Examining the horizontal transmission of WSSV in Pacific white shrimp

Dr. Kwang-Il Kim

A positive correlation between disease severity grade and viral shedding rate of infected shrimp suggests WSSV waterborne transmission depends on viral load, exposure period

transmission of WSSV
This study investigated the horizontal transmission model of White Spot Syndrome Virus based on the correlation between disease severity grade and viral shedding rate, and also determined the minimum infective doses of WSSV via the waterborne route. Photo by Darryl Jory.

White Spot Syndrome Virus (WSSV), which causes White Spot Disease (WSD), is the most important crustacean pathogen. Similar to most pathogens in invertebrates, the waterborne transmission route is one of the most important horizontal transmission mechanisms for WSSV, along with cannibalism. Therefore, understanding the waterborne transmission model is crucial to preventing the outbreak and spread of diseases.

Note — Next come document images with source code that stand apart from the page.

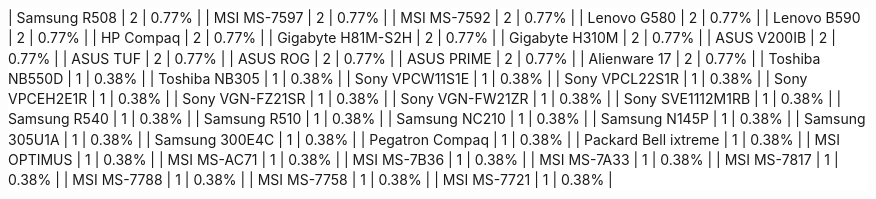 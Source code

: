 | Samsung R508          | 2         | 0.77%   |
| MSI MS-7597           | 2         | 0.77%   |
| MSI MS-7592           | 2         | 0.77%   |
| Lenovo G580           | 2         | 0.77%   |
| Lenovo B590           | 2         | 0.77%   |
| HP Compaq             | 2         | 0.77%   |
| Gigabyte H81M-S2H     | 2         | 0.77%   |
| Gigabyte H310M        | 2         | 0.77%   |
| ASUS V200IB           | 2         | 0.77%   |
| ASUS TUF              | 2         | 0.77%   |
| ASUS ROG              | 2         | 0.77%   |
| ASUS PRIME            | 2         | 0.77%   |
| Alienware 17          | 2         | 0.77%   |
| Toshiba NB550D        | 1         | 0.38%   |
| Toshiba NB305         | 1         | 0.38%   |
| Sony VPCW11S1E        | 1         | 0.38%   |
| Sony VPCL22S1R        | 1         | 0.38%   |
| Sony VPCEH2E1R        | 1         | 0.38%   |
| Sony VGN-FZ21SR       | 1         | 0.38%   |
| Sony VGN-FW21ZR       | 1         | 0.38%   |
| Sony SVE1112M1RB      | 1         | 0.38%   |
| Samsung R540          | 1         | 0.38%   |
| Samsung R510          | 1         | 0.38%   |
| Samsung NC210         | 1         | 0.38%   |
| Samsung N145P         | 1         | 0.38%   |
| Samsung 305U1A        | 1         | 0.38%   |
| Samsung 300E4C        | 1         | 0.38%   |
| Pegatron Compaq       | 1         | 0.38%   |
| Packard Bell ixtreme  | 1         | 0.38%   |
| MSI OPTIMUS           | 1         | 0.38%   |
| MSI MS-AC71           | 1         | 0.38%   |
| MSI MS-7B36           | 1         | 0.38%   |
| MSI MS-7A33           | 1         | 0.38%   |
| MSI MS-7817           | 1         | 0.38%   |
| MSI MS-7788           | 1         | 0.38%   |
| MSI MS-7758           | 1         | 0.38%   |
| MSI MS-7721           | 1         | 0.38%   | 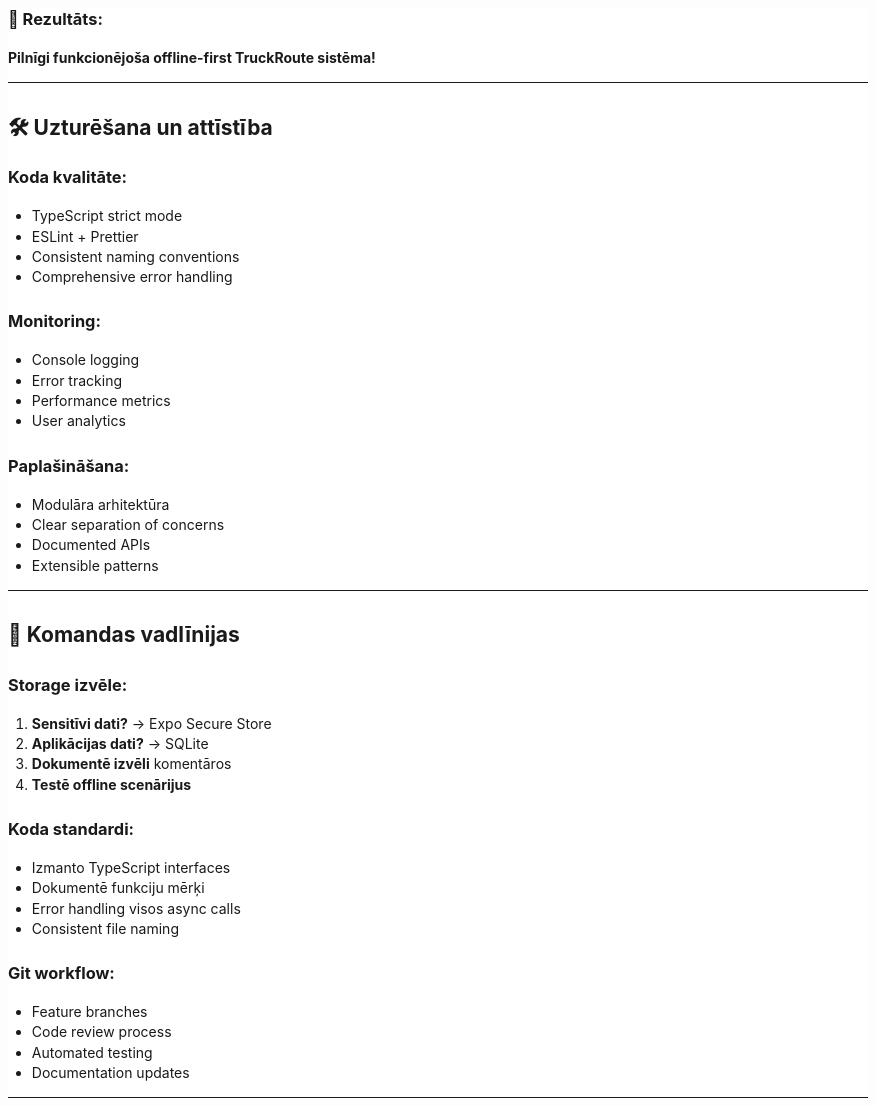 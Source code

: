 ### **🎯 Rezultāts:**
**Pilnīgi funkcionējoša offline-first TruckRoute sistēma!**

---

## 🛠️ Uzturēšana un attīstība

### **Koda kvalitāte:**
- TypeScript strict mode
- ESLint + Prettier
- Consistent naming conventions
- Comprehensive error handling

### **Monitoring:**
- Console logging
- Error tracking
- Performance metrics
- User analytics

### **Paplašināšana:**
- Modulāra arhitektūra
- Clear separation of concerns
- Documented APIs
- Extensible patterns

---

## 👥 Komandas vadlīnijas

### **Storage izvēle:**
1. **Sensitīvi dati?** → Expo Secure Store
2. **Aplikācijas dati?** → SQLite
3. **Dokumentē izvēli** komentāros
4. **Testē offline scenārijus**

### **Koda standardi:**
- Izmanto TypeScript interfaces
- Dokumentē funkciju mērķi
- Error handling visos async calls
- Consistent file naming

### **Git workflow:**
- Feature branches
- Code review process
- Automated testing
- Documentation updates

---
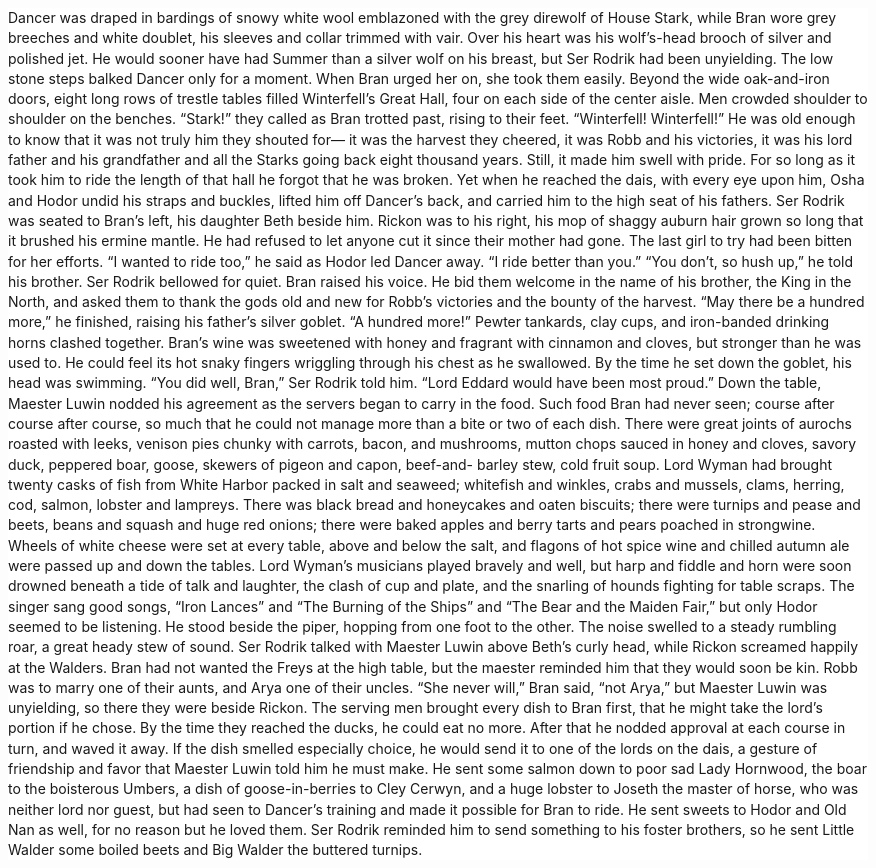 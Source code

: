 Dancer was draped in bardings of snowy white wool emblazoned with the grey direwolf of House Stark, while Bran wore grey breeches and white doublet, his sleeves and collar trimmed with vair. Over his heart was his wolf’s-head brooch of silver and polished jet. He would sooner have had Summer than a silver wolf on his breast, but Ser Rodrik had been unyielding.
The low stone steps balked Dancer only for a moment. When Bran urged her on, she took them easily. Beyond the wide oak-and-iron doors, eight long rows of trestle tables filled Winterfell’s Great Hall, four on each side of the center aisle. Men crowded shoulder to shoulder on the benches.
“Stark!” they called as Bran trotted past, rising to their feet. “Winterfell! Winterfell!”
He was old enough to know that it was not truly him they shouted for— it was the harvest they cheered, it was Robb and his victories, it was his lord father and his grandfather and all the Starks going back eight thousand years. Still, it made him swell with pride. For so long as it took him to ride the length of that hall he forgot that he was broken. Yet when he reached the dais, with every eye upon him, Osha and Hodor undid his straps and buckles, lifted him off Dancer’s back, and carried him to the high seat of his fathers.
Ser Rodrik was seated to Bran’s left, his daughter Beth beside him.
Rickon was to his right, his mop of shaggy auburn hair grown so long that it brushed his ermine mantle. He had refused to let anyone cut it since their mother had gone. The last girl to try had been bitten for her efforts. “I wanted to ride too,” he said as Hodor led Dancer away. “I ride better than you.”
“You don’t, so hush up,” he told his brother. Ser Rodrik bellowed for quiet. Bran raised his voice. He bid them welcome in the name of his brother, the King in the North, and asked them to thank the gods old and new for Robb’s victories and the bounty of the harvest. “May there be a hundred more,” he finished, raising his father’s silver goblet.
“A hundred more!” Pewter tankards, clay cups, and iron-banded drinking horns clashed together. Bran’s wine was sweetened with honey and fragrant with cinnamon and cloves, but stronger than he was used to. He could feel its hot snaky fingers wriggling through his chest as he swallowed. By the time he set down the goblet, his head was swimming.
“You did well, Bran,” Ser Rodrik told him. “Lord Eddard would have been most proud.” Down the table, Maester Luwin nodded his agreement as the servers began to carry in the food.
Such food Bran had never seen; course after course after course, so much that he could not manage more than a bite or two of each dish. There were great joints of aurochs roasted with leeks, venison pies chunky with carrots, bacon, and mushrooms, mutton chops sauced in honey and cloves, savory duck, peppered boar, goose, skewers of pigeon and capon, beef-and- barley stew, cold fruit soup. Lord Wyman had brought twenty casks of fish from White Harbor packed in salt and seaweed; whitefish and winkles, crabs and mussels, clams, herring, cod, salmon, lobster and lampreys. There was black bread and honeycakes and oaten biscuits; there were turnips and pease and beets, beans and squash and huge red onions; there were baked apples and berry tarts and pears poached in strongwine. Wheels of white cheese were set at every table, above and below the salt, and flagons of hot spice wine and chilled autumn ale were passed up and down the tables.
Lord Wyman’s musicians played bravely and well, but harp and fiddle and horn were soon drowned beneath a tide of talk and laughter, the clash of cup and plate, and the snarling of hounds fighting for table scraps. The singer sang good songs, “Iron Lances” and “The Burning of the Ships” and “The Bear and the Maiden Fair,” but only Hodor seemed to be listening. He stood beside the piper, hopping from one foot to the other.
The noise swelled to a steady rumbling roar, a great heady stew of sound. Ser Rodrik talked with Maester Luwin above Beth’s curly head, while Rickon screamed happily at the Walders. Bran had not wanted the Freys at the high table, but the maester reminded him that they would soon be kin. Robb was to marry one of their aunts, and Arya one of their uncles.
“She never will,” Bran said, “not Arya,” but Maester Luwin was unyielding, so there they were beside Rickon.
The serving men brought every dish to Bran first, that he might take the lord’s portion if he chose. By the time they reached the ducks, he could eat no more. After that he nodded approval at each course in turn, and waved it away. If the dish smelled especially choice, he would send it to one of the lords on the dais, a gesture of friendship and favor that Maester Luwin told him he must make. He sent some salmon down to poor sad Lady Hornwood, the boar to the boisterous Umbers, a dish of goose-in-berries to Cley Cerwyn, and a huge lobster to Joseth the master of horse, who was neither lord nor guest, but had seen to Dancer’s training and made it possible for Bran to ride. He sent sweets to Hodor and Old Nan as well, for no reason but he loved them. Ser Rodrik reminded him to send something to his foster brothers, so he sent Little Walder some boiled beets and Big Walder the buttered turnips. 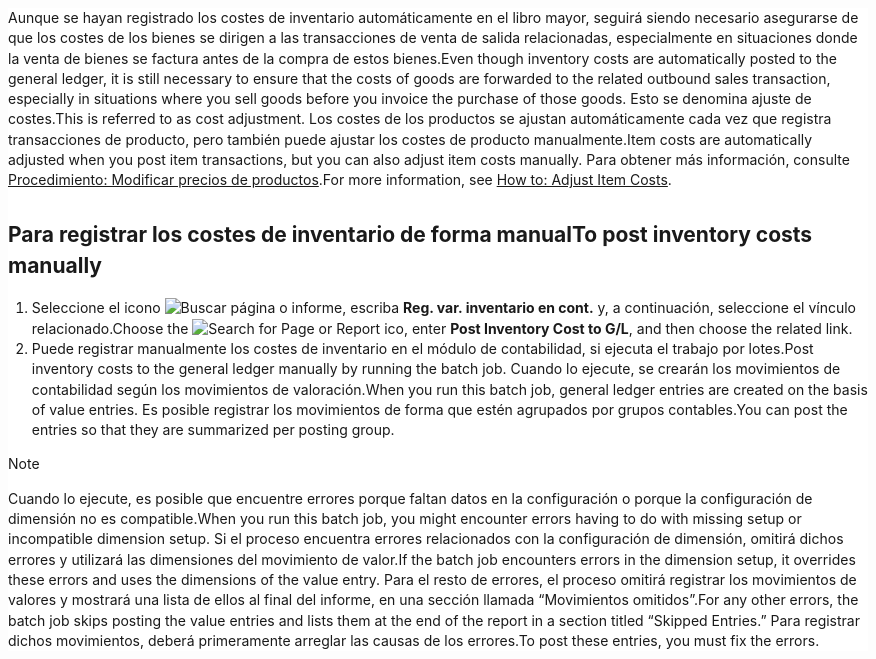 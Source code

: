 <span data-ttu-id="a5ce9-108">Aunque se hayan registrado los costes de inventario automáticamente en el libro mayor, seguirá siendo necesario asegurarse de que los costes de los bienes se dirigen a las transacciones de venta de salida relacionadas, especialmente en situaciones donde la venta de bienes se factura antes de la compra de estos bienes.</span><span class="sxs-lookup"><span data-stu-id="a5ce9-108">Even though inventory costs are automatically posted to the general ledger, it is still necessary to ensure that the costs of goods are forwarded to the related outbound sales transaction, especially in situations where you sell goods before you invoice the purchase of those goods.</span></span> <span data-ttu-id="a5ce9-109">Esto se denomina ajuste de costes.</span><span class="sxs-lookup"><span data-stu-id="a5ce9-109">This is referred to as cost adjustment.</span></span> <span data-ttu-id="a5ce9-110">Los costes de los productos se ajustan automáticamente cada vez que registra transacciones de producto, pero también puede ajustar los costes de producto manualmente.</span><span class="sxs-lookup"><span data-stu-id="a5ce9-110">Item costs are automatically adjusted when you post item transactions, but you can also adjust item costs manually.</span></span> <span data-ttu-id="a5ce9-111">Para obtener más información, consulte [Procedimiento: Modificar precios de productos](inventory-how-adjust-item-costs.md).</span><span class="sxs-lookup"><span data-stu-id="a5ce9-111">For more information, see [How to: Adjust Item Costs](inventory-how-adjust-item-costs.md).</span></span>

## <a name="to-post-inventory-costs-manually"></a><span data-ttu-id="a5ce9-112">Para registrar los costes de inventario de forma manual</span><span class="sxs-lookup"><span data-stu-id="a5ce9-112">To post inventory costs manually</span></span>
1. <span data-ttu-id="a5ce9-113">Seleccione el icono ![Buscar página o informe](media/ui-search/search_small.png "icono Buscar página o informe"), escriba **Reg. var. inventario en cont.** y, a continuación, seleccione el vínculo relacionado.</span><span class="sxs-lookup"><span data-stu-id="a5ce9-113">Choose the ![Search for Page or Report](media/ui-search/search_small.png "Search for Page or Report icon") ico, enter **Post Inventory Cost to G/L**, and then choose the related link.</span></span>
2. <span data-ttu-id="a5ce9-114">Puede registrar manualmente los costes de inventario en el módulo de contabilidad, si ejecuta el trabajo por lotes.</span><span class="sxs-lookup"><span data-stu-id="a5ce9-114">Post inventory costs to the general ledger manually by running the batch job.</span></span> <span data-ttu-id="a5ce9-115">Cuando lo ejecute, se crearán los movimientos de contabilidad según los movimientos de valoración.</span><span class="sxs-lookup"><span data-stu-id="a5ce9-115">When you run this batch job, general ledger entries are created on the basis of value entries.</span></span> <span data-ttu-id="a5ce9-116">Es posible registrar los movimientos de forma que estén agrupados por grupos contables.</span><span class="sxs-lookup"><span data-stu-id="a5ce9-116">You can post the entries so that they are summarized per posting group.</span></span>

> [!NOTE]  
> <span data-ttu-id="a5ce9-117">Cuando lo ejecute, es posible que encuentre errores porque faltan datos en la configuración o porque la configuración de dimensión no es compatible.</span><span class="sxs-lookup"><span data-stu-id="a5ce9-117">When you run this batch job, you might encounter errors having to do with missing setup or incompatible dimension setup.</span></span> <span data-ttu-id="a5ce9-118">Si el proceso encuentra errores relacionados con la configuración de dimensión, omitirá dichos errores y utilizará las dimensiones del movimiento de valor.</span><span class="sxs-lookup"><span data-stu-id="a5ce9-118">If the batch job encounters errors in the dimension setup, it overrides these errors and uses the dimensions of the value entry.</span></span> <span data-ttu-id="a5ce9-119">Para el resto de errores, el proceso omitirá registrar los movimientos de valores y mostrará una lista de ellos al final del informe, en una sección llamada “Movimientos omitidos”.</span><span class="sxs-lookup"><span data-stu-id="a5ce9-119">For any other errors, the batch job skips posting the value entries and lists them at the end of the report in a section titled “Skipped Entries.”</span></span> <span data-ttu-id="a5ce9-120">Para registrar dichos movimientos, deberá primeramente arreglar las causas de los errores.</span><span class="sxs-lookup"><span data-stu-id="a5ce9-120">To post these entries, you must fix the errors.</span></span>
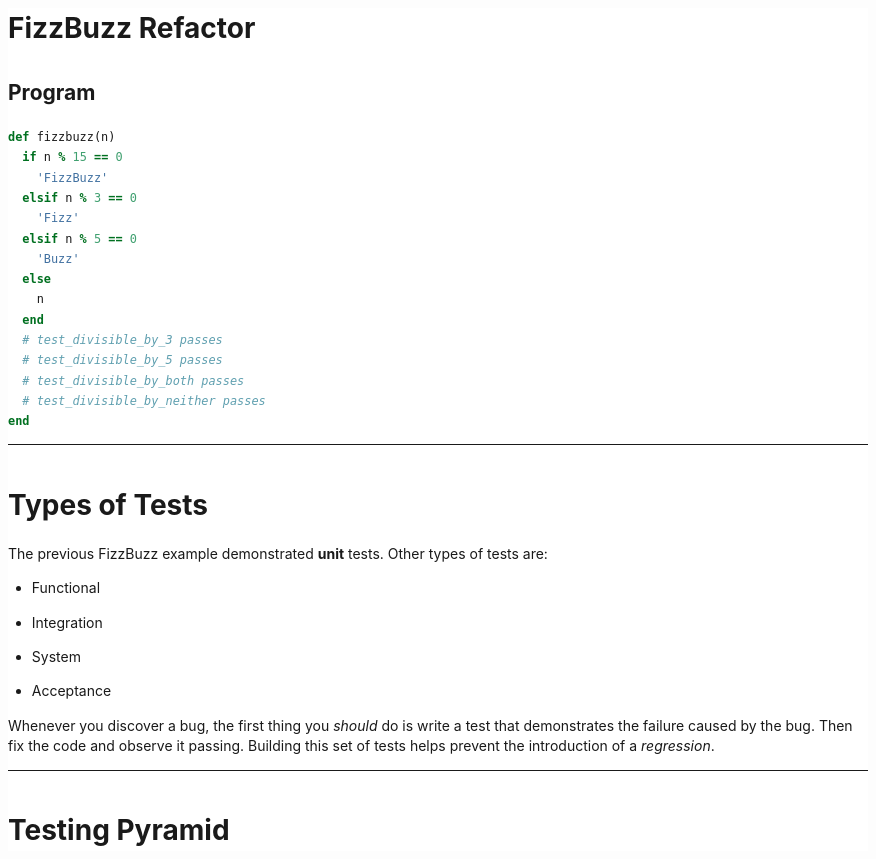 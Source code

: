 
# FizzBuzz Refactor

## Program

```ruby
def fizzbuzz(n)
  if n % 15 == 0
    'FizzBuzz'
  elsif n % 3 == 0
    'Fizz'
  elsif n % 5 == 0
    'Buzz'
  else
    n
  end
  # test_divisible_by_3 passes
  # test_divisible_by_5 passes
  # test_divisible_by_both passes
  # test_divisible_by_neither passes
end
```

---

# Types of Tests

The previous FizzBuzz example demonstrated __unit__ tests. Other types of tests
are:

* Functional

* Integration

* System

* Acceptance

Whenever you discover a bug, the first thing you _should_ do is write a test
that demonstrates the failure caused by the bug. Then fix the code and observe
it passing. Building this set of tests helps prevent the introduction of a
_regression_.

---

# Testing Pyramid
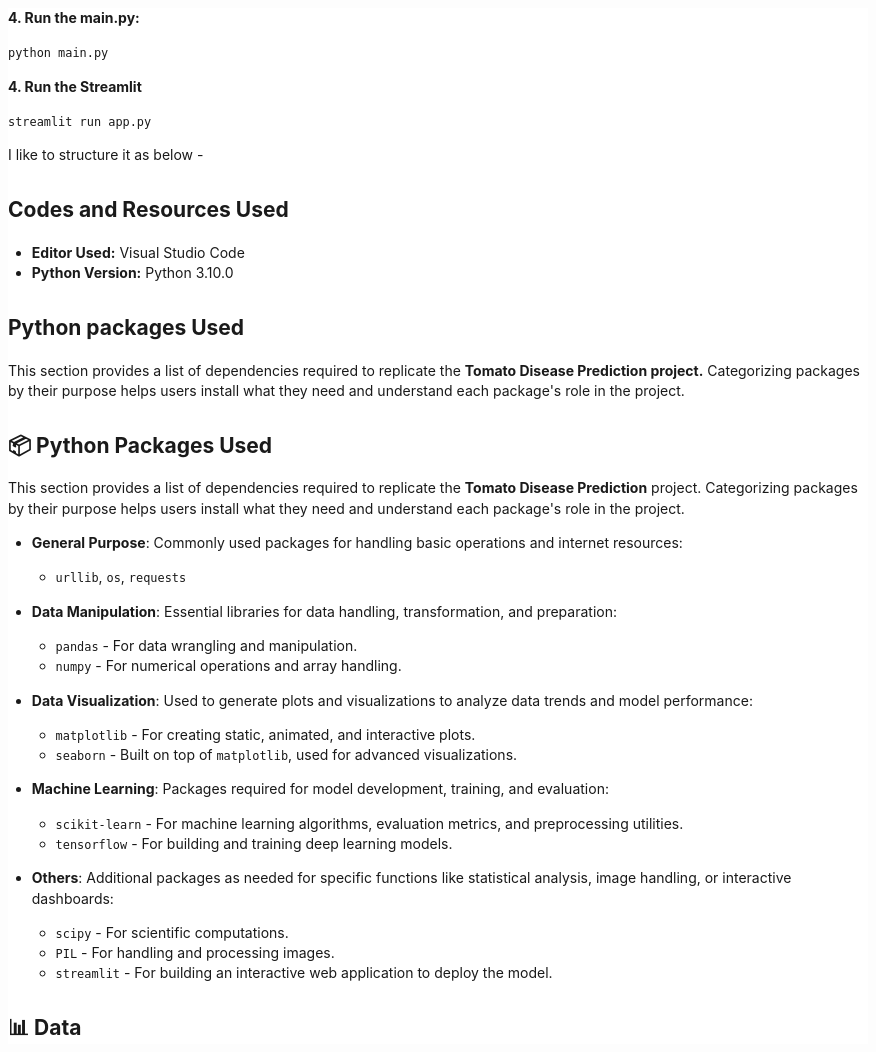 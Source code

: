 **4. Run the main.py:**
```bash
python main.py
```

**4. Run the Streamlit**
```
streamlit run app.py
```


I like to structure it as below - 
## Codes and Resources Used
- **Editor Used:**   Visual Studio Code
- **Python Version:** Python 3.10.0

## Python packages Used

This section provides a list of dependencies required to replicate the **Tomato Disease Prediction project.** Categorizing packages by their purpose helps users install what they need and understand each package's role in the project.

## 📦 Python Packages Used

This section provides a list of dependencies required to replicate the **Tomato Disease Prediction** project. Categorizing packages by their purpose helps users install what they need and understand each package's role in the project.

- **General Purpose**: Commonly used packages for handling basic operations and internet resources:
  - `urllib`, `os`, `requests`

- **Data Manipulation**: Essential libraries for data handling, transformation, and preparation:
  - `pandas` - For data wrangling and manipulation.
  - `numpy` - For numerical operations and array handling.

- **Data Visualization**: Used to generate plots and visualizations to analyze data trends and model performance:
  - `matplotlib` - For creating static, animated, and interactive plots.
  - `seaborn` - Built on top of `matplotlib`, used for advanced visualizations.

- **Machine Learning**: Packages required for model development, training, and evaluation:
  - `scikit-learn` - For machine learning algorithms, evaluation metrics, and preprocessing utilities.
  - `tensorflow` - For building and training deep learning models.
  
- **Others**: Additional packages as needed for specific functions like statistical analysis, image handling, or interactive dashboards:
  - `scipy` - For scientific computations.
  - `PIL` - For handling and processing images.
  - `streamlit` - For building an interactive web application to deploy the model.



## 📊 Data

Notably, viral shedding (the expulsion and release of virus progeny following successful reproduction during a host cell infection) and minimum infective dose are important parameters for estimating and predicting viral loads in seawater, determining the exposure levels for naïve individuals, and understanding the waterborne transmission mechanism of aquatic animal diseases. Several studies have investigated the waterborne transmission of several important viruses, and although several studies have established the severity grade of WSSV and investigated the minimum infective dose via immersion challenges, no studies have investigated waterborne transmission based on the correlation between disease severity grade and viral shedding rate.

This article – summarized from the original publication (Kim, M-J. et al. 2023. Evaluation of the Horizontal Transmission of White Spot Syndrome Virus for Whiteleg Shrimp (Litopenaeus vannamei) Based on the Disease Severity Grade and Viral Shedding Rate. Animals 2023, 13(10), 1676 – presents the results of an investigation of the correlations among clinical changes, disease severity grade, and viral copies of WSSV-infected shrimp using artificial WSSV-infected Pacific white shrimp (Litopenaeus vannamei) shrimp at different temperatures.

Study setup

Juvenile L. vannamei shrimp (2.03 ± 0.85 grams) were obtained from an aquaculture farm in Geoje, Korea, and they were confirmed to be WSSV-free using nested PCR. The shrimp were acclimated in a 250-liter aqua tank at 25 ± 0.5 degrees-C for one week and fed a commercial diet once daily. The virus used in the present study was extracted from diseased L. vannamei shrimp in Taean, Korea in 2014.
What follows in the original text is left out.